Upfront and Transparent - The importance of trust in the customer experience.
In the last month I’ve gone through the task of renewing both my car and household insurance. It’s one of those tedious jobs that you know has to be done but the very thought of it fills you with dread. You want to get the best deal, but the thought of trawling through comparison sites or sitting in a call centre queue doesn’t sound like a great way to spend your Saturday morning.
So what is it that makes a huge proportion of us shop around, rather than simply take the renewal quote from our existing provider? And what more could insurance companies be doing to hold on to their existing customers and stop them from looking elsewhere?
For starters, wouldn’t it be great if insurance companies were more upfront and transparent? For example, when they send a renewal quote, how many of them detail what you (the customer) paid last year and explain the reason for any increase or decrease. Neither of the insurers I use included this detail on my recent renewals and in truth I can’t remember one that did!
As a result, the first thing I did was call them (and waited in a queue) so that I could understand how my 2017 quote compared with what I’d paid in 2016. As it turned out it was more! But why? I thought insurance was meant to go down the more years no claims you accumulate!
The reasons in both cases were vague and I’m still unclear. Through no fault of their own, the advisors I spoke to couldn’t answer what should be quite a simple question and one that they must be asked countless times a day . What they were able to do however was reduce my quote (as I was clearly unhappy) to a figure the same or similar to what I’d paid in 2016.

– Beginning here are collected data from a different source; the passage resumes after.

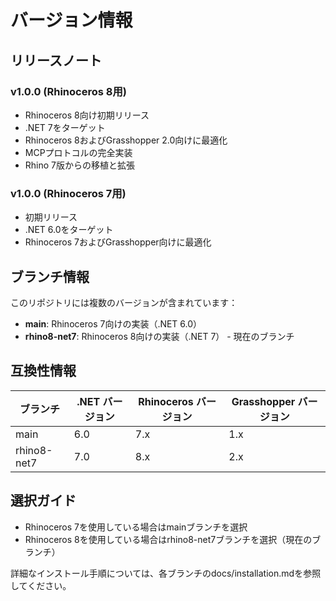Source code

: # バージョン情報

## リリースノート

### v1.0.0 (Rhinoceros 8用)
- Rhinoceros 8向け初期リリース
- .NET 7をターゲット
- Rhinoceros 8およびGrasshopper 2.0向けに最適化
- MCPプロトコルの完全実装
- Rhino 7版からの移植と拡張

### v1.0.0 (Rhinoceros 7用)
- 初期リリース
- .NET 6.0をターゲット
- Rhinoceros 7およびGrasshopper向けに最適化

## ブランチ情報

このリポジトリには複数のバージョンが含まれています：

- **main**: Rhinoceros 7向けの実装（.NET 6.0）
- **rhino8-net7**: Rhinoceros 8向けの実装（.NET 7） - 現在のブランチ

## 互換性情報

| ブランチ | .NET バージョン | Rhinoceros バージョン | Grasshopper バージョン |
|---------|----------------|---------------------|----------------------|
| main    | 6.0            | 7.x                 | 1.x                  |
| rhino8-net7 | 7.0        | 8.x                 | 2.x                  |

## 選択ガイド

- Rhinoceros 7を使用している場合はmainブランチを選択
- Rhinoceros 8を使用している場合はrhino8-net7ブランチを選択（現在のブランチ）

詳細なインストール手順については、各ブランチのdocs/installation.mdを参照してください。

Here’s where I struggle. I should be happy – they reduced the price and according to comparison sites I am now on a good deal. But why put me through the hassle in the first place? As a customer experience it was poor. Instead of feeling happy, I feel as if they must think I’m stupid. If I hadn’t bothered to put a call into them, they’d have ‘got away’ with charging me a higher price. Would I recommend them – no, will I be loyal to them in the future – probably not. Does it improve my view of the industry, absolutely not!!
You would think in a business as competitive as insurance that companies would be looking to clearly differentiate themselves from their competitors by offering a customer experience that gives existing customers a valid reason to stay and not look elsewhere. Surely the cost of attracting new customers massively outweighs that of holding on to existing customers? And if they are relying on ripping their current customers off, what sort of sustainable business model is that?
If the insurers I was dealing with had been upfront and transparent in their renewal correspondence, if they had offered me the same deal as last year and explained the costs, if they had sold the benefits of remaining with them and had included comparisons from other insurers, I would find no need to write this blog. My customer experience would have been a good one, one that I’d happily recommend – and presumably the companies in question would save on customer service time speaking with confused customers.
So what can you take from this?
For the consumer - If insurance renewal notification has just dropped through your letter box, it might be worth your while to check out the details like me!
For the insurers – if you want to hold on to your existing customers and you don’t want us to shop around, be upfront and transparent with your quotes. Offer us the best possible price from the outset, give us a great customer experience and a reason to be loyal. And please – give us some credit – we’re not stupid!
Brands like Progressive in the US demonstrate the power of being transparent and putting purpose before short-term profit. When you place delivering value to your loyal customers as a priority, guess what? You end up as the market leader and highly profitable organization anyway.